Please work out how many lines in the entries below include the string "returning", and reply with the number alone.

*** MATERIAL PROVIDED ***

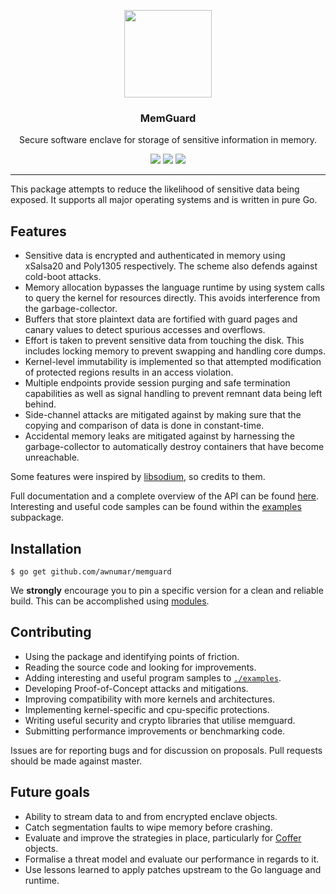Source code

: <p align="center">
  <img src="https://cdn.rawgit.com/awnumar/memguard/master/logo.svg" height="140" />
  <h3 align="center">MemGuard</h3>
  <p align="center">Secure software enclave for storage of sensitive information in memory.</p>
  <p align="center">
    <a href="https://cirrus-ci.com/github/awnumar/memguard"><img src="https://api.cirrus-ci.com/github/awnumar/memguard.svg"></a>
    <a href="https://www.codacy.com/app/awnumar/memguard?utm_source=github.com&amp;utm_medium=referral&amp;utm_content=awnumar/memguard&amp;utm_campaign=Badge_Grade"><img src="https://api.codacy.com/project/badge/Grade/eebb7ecd6e794890999cfcf26328e9cb"/></a>
    <a href="https://godoc.org/github.com/awnumar/memguard"><img src="https://godoc.org/github.com/awnumar/memguard?status.svg"></a>
  </p>
</p>

---

This package attempts to reduce the likelihood of sensitive data being exposed. It supports all major operating systems and is written in pure Go.

## Features

* Sensitive data is encrypted and authenticated in memory using xSalsa20 and Poly1305 respectively. The scheme also defends against cold-boot attacks.
* Memory allocation bypasses the language runtime by using system calls to query the kernel for resources directly. This avoids interference from the garbage-collector.
* Buffers that store plaintext data are fortified with guard pages and canary values to detect spurious accesses and overflows.
* Effort is taken to prevent sensitive data from touching the disk. This includes locking memory to prevent swapping and handling core dumps.
* Kernel-level immutability is implemented so that attempted modification of protected regions results in an access violation.
* Multiple endpoints provide session purging and safe termination capabilities as well as signal handling to prevent remnant data being left behind.
* Side-channel attacks are mitigated against by making sure that the copying and comparison of data is done in constant-time.
* Accidental memory leaks are mitigated against by harnessing the garbage-collector to automatically destroy containers that have become unreachable.

Some features were inspired by [libsodium](https://github.com/jedisct1/libsodium), so credits to them.

Full documentation and a complete overview of the API can be found [here](https://godoc.org/github.com/awnumar/memguard). Interesting and useful code samples can be found within the [examples](examples) subpackage.

## Installation

```
$ go get github.com/awnumar/memguard
```

We **strongly** encourage you to pin a specific version for a clean and reliable build. This can be accomplished using [modules](https://github.com/golang/go/wiki/Modules).

## Contributing

* Using the package and identifying points of friction.
* Reading the source code and looking for improvements.
* Adding interesting and useful program samples to [`./examples`](examples).
* Developing Proof-of-Concept attacks and mitigations.
* Improving compatibility with more kernels and architectures.
* Implementing kernel-specific and cpu-specific protections.
* Writing useful security and crypto libraries that utilise memguard.
* Submitting performance improvements or benchmarking code.

Issues are for reporting bugs and for discussion on proposals. Pull requests should be made against master.

## Future goals

* Ability to stream data to and from encrypted enclave objects.
* Catch segmentation faults to wipe memory before crashing.
* Evaluate and improve the strategies in place, particularly for [Coffer](core/coffer.go) objects.
* Formalise a threat model and evaluate our performance in regards to it.
* Use lessons learned to apply patches upstream to the Go language and runtime.
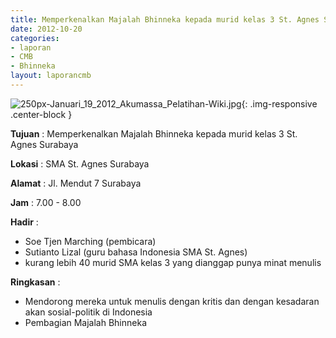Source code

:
 ```yaml
---
title: Memperkenalkan Majalah Bhinneka kepada murid kelas 3 St. Agnes Surabaya
date: 2012-10-20
categories:
- laporan
- CMB
- Bhinneka
layout: laporancmb
---
```


![250px-Januari_19_2012_Akumassa_Pelatihan-Wiki.jpg](/uploads/250px-Januari_19_2012_Akumassa_Pelatihan-Wiki.jpg){: .img-responsive .center-block }	
	
**Tujuan** :	Memperkenalkan Majalah Bhinneka kepada murid kelas 3 St. Agnes Surabaya
	
**Lokasi** :	SMA St. Agnes Surabaya
	
**Alamat** : 	Jl. Mendut 7 Surabaya
	
**Jam** :	7.00 - 8.00
	
**Hadir** :	
*	Soe Tjen Marching (pembicara)
*	Sutianto Lizal (guru bahasa Indonesia SMA St. Agnes)
*	kurang lebih 40 murid SMA kelas 3 yang dianggap punya minat menulis

**Ringkasan** :	
*	Mendorong mereka untuk menulis dengan kritis dan dengan kesadaran akan sosial-politik di Indonesia
*	Pembagian Majalah Bhinneka
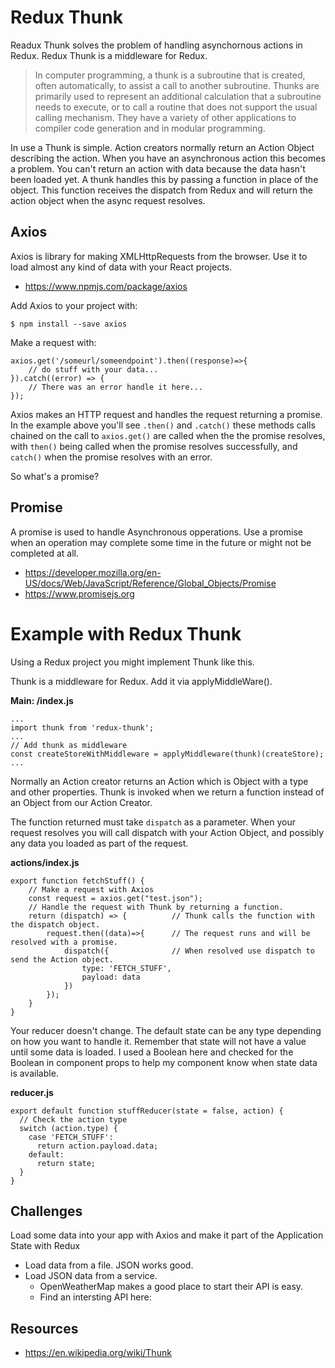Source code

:# Redux Thunk

Readux Thunk solves the problem of handling asynchornous actions in Redux. Redux Thunk is
a middleware for Redux. 

> In computer programming, a thunk is a subroutine that is created, often automatically, to assist a call to another subroutine. Thunks are primarily used to represent an additional calculation that a subroutine needs to execute, or to call a routine that does not support the usual calling mechanism. They have a variety of other applications to compiler code generation and in modular programming.

In use a Thunk is simple. Action creators normally return an Action Object describing 
the action. When you have an asynchronous action this becomes a problem. You can't return an action
with data because the data hasn't been loaded yet. A thunk handles this by passing a function in place
of the object. This function receives the dispatch from Redux and will return the action object when 
the async request resolves.

## Axios 

Axios is library for making XMLHttpRequests from the browser. Use it to load almost any kind of data 
with your React projects. 

- https://www.npmjs.com/package/axios

Add Axios to your project with: 

`$ npm install --save axios`

Make a request with: 

```
axios.get('/someurl/someendpoint').then((response)=>{
    // do stuff with your data...
}).catch((error) => {
    // There was an error handle it here...
});
```

Axios makes an HTTP request and handles the request returning a promise. In the example above you'll 
see `.then()` and `.catch()` these methods calls chained on the call to `axios.get()` are called 
when the the promise resolves, with `then()` being called when the promise resolves successfully, 
and `catch()` when the promise resolves with an error. 

So what's a promise? 

## Promise 

A promise is used to handle Asynchronous opperations. Use a promise when an operation may complete 
some time in the future or might not be completed at all. 

- https://developer.mozilla.org/en-US/docs/Web/JavaScript/Reference/Global_Objects/Promise
- https://www.promisejs.org 

# Example with Redux Thunk

Using a Redux project you might implement Thunk like this.  

Thunk is a middleware for Redux. Add it via applyMiddleWare().

**Main: /index.js**

```
...
import thunk from 'redux-thunk';
...
// Add thunk as middleware 
const createStoreWithMiddleware = applyMiddleware(thunk)(createStore);
...
```

Normally an Action creator returns an Action which is Object with a type and other properties. 
Thunk is invoked when we return a function instead of an Object from our Action Creator. 

The function returned must take `dispatch` as a parameter. When your request resolves you will call 
dispatch with your Action Object, and possibly any data you loaded as part of the request. 

**actions/index.js**

```
export function fetchStuff() {
    // Make a request with Axios
    const request = axios.get("test.json");
    // Handle the request with Thunk by returning a function. 
    return (dispatch) => {          // Thunk calls the function with the dispatch object.
        request.then((data)=>{      // The request runs and will be resolved with a promise. 
            dispatch({              // When resolved use dispatch to send the Action object.
                type: 'FETCH_STUFF',
                payload: data
            })
        });
    }
}
```

Your reducer doesn't change. The default state can be any type depending on how you want to handle
it. Remember that state will not have a value until some data is loaded. I used a Boolean here 
and checked for the Boolean in component props to help my component know when state data is 
available. 

**reducer.js**

```
export default function stuffReducer(state = false, action) {
  // Check the action type
  switch (action.type) {
    case 'FETCH_STUFF':
      return action.payload.data;
    default:
      return state;
  }
}
```

## Challenges 

Load some data into your app with Axios and make it part of the Application State with Redux

- Load data from a file. JSON works good. 
- Load JSON data from a service. 
    - OpenWeatherMap makes a good place to start their API is easy. 
    - Find an intersting API here: 

## Resources 

- https://en.wikipedia.org/wiki/Thunk
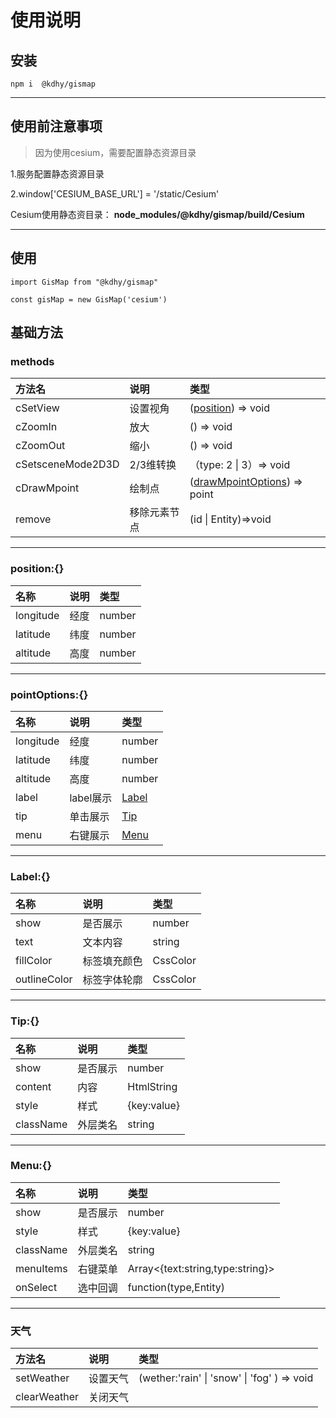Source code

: # 使用说明

## 安装
```
npm i  @kdhy/gismap
```
--------

## 使用前注意事项
> 因为使用cesium，需要配置静态资源目录

1.服务配置静态资源目录 

2.window['CESIUM_BASE_URL'] = '/static/Cesium'

Cesium使用静态资目录： **node_modules/@kdhy/gismap/build/Cesium**


--------

## 使用
```
import GisMap from "@kdhy/gismap"

const gisMap = new GisMap('cesium')
```


## 基础方法

### methods

| 方法名            | 说明         | 类型                                          |
| :---------------- | :----------- | :-------------------------------------------- |
| cSetView          | 设置视角     | ([position](#position)) => void               |
| cZoomIn           | 放大         | () => void                                    |
| cZoomOut          | 缩小         | () => void                                    |
| cSetsceneMode2D3D | 2/3维转换    | （type: 2 \| 3）=> void                       |
| cDrawMpoint       | 绘制点       | ([drawMpointOptions](#pointOptions)) => point |
| remove            | 移除元素节点 | (id \| Entity)=>void                          |

-----------------------------

### <div id="position">position:{}</div> 

| 名称      | 说明 | 类型   |
| :-------- | :--- | :----- |
| longitude | 经度 | number |
| latitude  | 纬度 | number |
| altitude  | 高度 | number |

-----------------------------

### <div id="pointOptions">pointOptions:{}</div> 

| 名称      | 说明      | 类型            |
| :-------- | :-------- | :-------------- |
| longitude | 经度      | number          |
| latitude  | 纬度      | number          |
| altitude  | 高度      | number          |
| label     | label展示 | [Label](#label) |
| tip       | 单击展示  | [Tip](#tip)     |
| menu      | 右键展示  | [Menu](#menu)   |

-----------------------------

### <div id="label">Label:{}</div> 

| 名称         | 说明         | 类型     |
| :----------- | :----------- | :------- |
| show         | 是否展示     | number   |
| text         | 文本内容     | string   |
| fillColor    | 标签填充颜色 | CssColor |
| outlineColor | 标签字体轮廓 | CssColor |

--------------------------------

### <div id="tip">Tip:{}</div> 

| 名称      | 说明     | 类型        |
| :-------- | :------- | :---------- |
| show      | 是否展示 | number      |
| content   | 内容     | HtmlString  |
| style     | 样式     | {key:value} |
| className | 外层类名 | string      |

--------------------------------


### <div id="menu">Menu:{}</div> 

| 名称      | 说明     | 类型                             |
| :-------- | :------- | :------------------------------- |
| show      | 是否展示 | number                           |
| style     | 样式     | {key:value}                      |
| className | 外层类名 | string                           |
| menuItems | 右键菜单 | Array<{text:string,type:string}> |
| onSelect  | 选中回调 | function(type,Entity)            |


--------------------------------

### 天气
| 方法名       | 说明     | 类型                                         |
| :----------- | :------- | :------------------------------------------- |
| setWeather   | 设置天气 | (wether:'rain' \| 'snow' \| 'fog'  ) => void |
| clearWeather | 关闭天气 |                                              |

*** End of MATERIAL PROVIDED ***

_OUTPUT:_
2